### Data in this exercise
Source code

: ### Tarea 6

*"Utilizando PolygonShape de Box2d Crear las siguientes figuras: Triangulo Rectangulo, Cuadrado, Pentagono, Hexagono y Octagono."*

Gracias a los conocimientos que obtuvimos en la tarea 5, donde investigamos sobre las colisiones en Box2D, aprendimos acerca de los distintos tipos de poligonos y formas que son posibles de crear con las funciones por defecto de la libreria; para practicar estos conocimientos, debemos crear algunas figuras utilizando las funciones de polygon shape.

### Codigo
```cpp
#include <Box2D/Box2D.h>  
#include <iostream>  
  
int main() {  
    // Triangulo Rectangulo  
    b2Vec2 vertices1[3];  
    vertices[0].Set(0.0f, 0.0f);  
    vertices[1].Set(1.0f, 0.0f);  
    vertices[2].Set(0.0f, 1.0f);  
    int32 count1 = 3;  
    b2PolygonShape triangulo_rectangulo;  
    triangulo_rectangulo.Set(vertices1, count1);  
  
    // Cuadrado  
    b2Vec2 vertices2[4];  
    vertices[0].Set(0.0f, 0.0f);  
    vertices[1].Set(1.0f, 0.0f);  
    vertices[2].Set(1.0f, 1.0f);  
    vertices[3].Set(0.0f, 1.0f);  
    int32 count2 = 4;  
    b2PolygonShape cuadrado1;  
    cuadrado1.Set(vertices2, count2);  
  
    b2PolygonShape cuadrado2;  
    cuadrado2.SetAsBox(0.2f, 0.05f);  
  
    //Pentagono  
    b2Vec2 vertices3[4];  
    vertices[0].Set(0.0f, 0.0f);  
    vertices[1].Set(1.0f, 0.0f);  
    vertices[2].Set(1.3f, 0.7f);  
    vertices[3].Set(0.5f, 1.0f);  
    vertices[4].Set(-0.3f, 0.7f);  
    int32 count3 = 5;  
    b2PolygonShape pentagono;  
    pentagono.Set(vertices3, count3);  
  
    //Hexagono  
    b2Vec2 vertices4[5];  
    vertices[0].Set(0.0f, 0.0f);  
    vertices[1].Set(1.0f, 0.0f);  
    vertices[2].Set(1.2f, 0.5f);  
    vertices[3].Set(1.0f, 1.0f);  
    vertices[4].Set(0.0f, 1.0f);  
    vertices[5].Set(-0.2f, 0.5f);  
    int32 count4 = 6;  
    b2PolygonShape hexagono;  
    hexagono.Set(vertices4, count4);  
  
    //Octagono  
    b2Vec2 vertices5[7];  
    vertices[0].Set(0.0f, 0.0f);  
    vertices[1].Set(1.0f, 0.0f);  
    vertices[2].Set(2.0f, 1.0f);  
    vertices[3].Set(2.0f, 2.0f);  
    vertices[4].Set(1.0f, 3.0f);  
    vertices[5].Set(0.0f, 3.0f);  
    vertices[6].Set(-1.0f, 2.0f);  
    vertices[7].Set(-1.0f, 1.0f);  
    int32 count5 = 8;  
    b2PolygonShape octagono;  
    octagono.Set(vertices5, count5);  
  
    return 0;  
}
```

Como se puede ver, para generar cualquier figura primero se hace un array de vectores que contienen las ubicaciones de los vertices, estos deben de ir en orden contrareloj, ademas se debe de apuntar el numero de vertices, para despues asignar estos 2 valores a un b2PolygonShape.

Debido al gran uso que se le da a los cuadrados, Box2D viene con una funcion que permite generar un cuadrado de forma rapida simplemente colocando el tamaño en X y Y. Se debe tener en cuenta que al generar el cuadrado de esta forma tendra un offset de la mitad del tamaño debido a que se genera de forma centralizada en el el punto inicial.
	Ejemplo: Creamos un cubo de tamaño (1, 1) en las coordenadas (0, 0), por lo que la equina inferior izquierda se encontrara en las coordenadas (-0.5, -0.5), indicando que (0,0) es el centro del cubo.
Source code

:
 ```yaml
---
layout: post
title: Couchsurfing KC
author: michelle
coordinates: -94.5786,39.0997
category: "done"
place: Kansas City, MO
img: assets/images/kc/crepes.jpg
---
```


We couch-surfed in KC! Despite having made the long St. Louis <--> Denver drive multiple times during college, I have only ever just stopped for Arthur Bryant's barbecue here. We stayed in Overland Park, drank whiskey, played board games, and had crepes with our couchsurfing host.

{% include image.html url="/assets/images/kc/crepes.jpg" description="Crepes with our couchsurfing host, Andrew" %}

### Activity
Repeat the material above in full. Change no word.

### Exercise output
Source code

: ### Tarea 6

*"Utilizando PolygonShape de Box2d Crear las siguientes figuras: Triangulo Rectangulo, Cuadrado, Pentagono, Hexagono y Octagono."*

Gracias a los conocimientos que obtuvimos en la tarea 5, donde investigamos sobre las colisiones en Box2D, aprendimos acerca de los distintos tipos de poligonos y formas que son posibles de crear con las funciones por defecto de la libreria; para practicar estos conocimientos, debemos crear algunas figuras utilizando las funciones de polygon shape.

### Codigo
```cpp
#include <Box2D/Box2D.h>  
#include <iostream>  
  
int main() {  
    // Triangulo Rectangulo  
    b2Vec2 vertices1[3];  
    vertices[0].Set(0.0f, 0.0f);  
    vertices[1].Set(1.0f, 0.0f);  
    vertices[2].Set(0.0f, 1.0f);  
    int32 count1 = 3;  
    b2PolygonShape triangulo_rectangulo;  
    triangulo_rectangulo.Set(vertices1, count1);  
  
    // Cuadrado  
    b2Vec2 vertices2[4];  
    vertices[0].Set(0.0f, 0.0f);  
    vertices[1].Set(1.0f, 0.0f);  
    vertices[2].Set(1.0f, 1.0f);  
    vertices[3].Set(0.0f, 1.0f);  
    int32 count2 = 4;  
    b2PolygonShape cuadrado1;  
    cuadrado1.Set(vertices2, count2);  
  
    b2PolygonShape cuadrado2;  
    cuadrado2.SetAsBox(0.2f, 0.05f);  
  
    //Pentagono  
    b2Vec2 vertices3[4];  
    vertices[0].Set(0.0f, 0.0f);  
    vertices[1].Set(1.0f, 0.0f);  
    vertices[2].Set(1.3f, 0.7f);  
    vertices[3].Set(0.5f, 1.0f);  
    vertices[4].Set(-0.3f, 0.7f);  
    int32 count3 = 5;  
    b2PolygonShape pentagono;  
    pentagono.Set(vertices3, count3);  
  
    //Hexagono  
    b2Vec2 vertices4[5];  
    vertices[0].Set(0.0f, 0.0f);  
    vertices[1].Set(1.0f, 0.0f);  
    vertices[2].Set(1.2f, 0.5f);  
    vertices[3].Set(1.0f, 1.0f);  
    vertices[4].Set(0.0f, 1.0f);  
    vertices[5].Set(-0.2f, 0.5f);  
    int32 count4 = 6;  
    b2PolygonShape hexagono;  
    hexagono.Set(vertices4, count4);  
  
    //Octagono  
    b2Vec2 vertices5[7];  
    vertices[0].Set(0.0f, 0.0f);  
    vertices[1].Set(1.0f, 0.0f);  
    vertices[2].Set(2.0f, 1.0f);  
    vertices[3].Set(2.0f, 2.0f);  
    vertices[4].Set(1.0f, 3.0f);  
    vertices[5].Set(0.0f, 3.0f);  
    vertices[6].Set(-1.0f, 2.0f);  
    vertices[7].Set(-1.0f, 1.0f);  
    int32 count5 = 8;  
    b2PolygonShape octagono;  
    octagono.Set(vertices5, count5);  
  
    return 0;  
}
```

Como se puede ver, para generar cualquier figura primero se hace un array de vectores que contienen las ubicaciones de los vertices, estos deben de ir en orden contrareloj, ademas se debe de apuntar el numero de vertices, para despues asignar estos 2 valores a un b2PolygonShape.

Debido al gran uso que se le da a los cuadrados, Box2D viene con una funcion que permite generar un cuadrado de forma rapida simplemente colocando el tamaño en X y Y. Se debe tener en cuenta que al generar el cuadrado de esta forma tendra un offset de la mitad del tamaño debido a que se genera de forma centralizada en el el punto inicial.
	Ejemplo: Creamos un cubo de tamaño (1, 1) en las coordenadas (0, 0), por lo que la equina inferior izquierda se encontrara en las coordenadas (-0.5, -0.5), indicando que (0,0) es el centro del cubo.
Source code

:
 ```yaml
---
layout: post
title: Couchsurfing KC
author: michelle
coordinates: -94.5786,39.0997
category: "done"
place: Kansas City, MO
img: assets/images/kc/crepes.jpg
---
```


We couch-surfed in KC! Despite having made the long St. Louis <--> Denver drive multiple times during college, I have only ever just stopped for Arthur Bryant's barbecue here. We stayed in Overland Park, drank whiskey, played board games, and had crepes with our couchsurfing host.

{% include image.html url="/assets/images/kc/crepes.jpg" description="Crepes with our couchsurfing host, Andrew" %}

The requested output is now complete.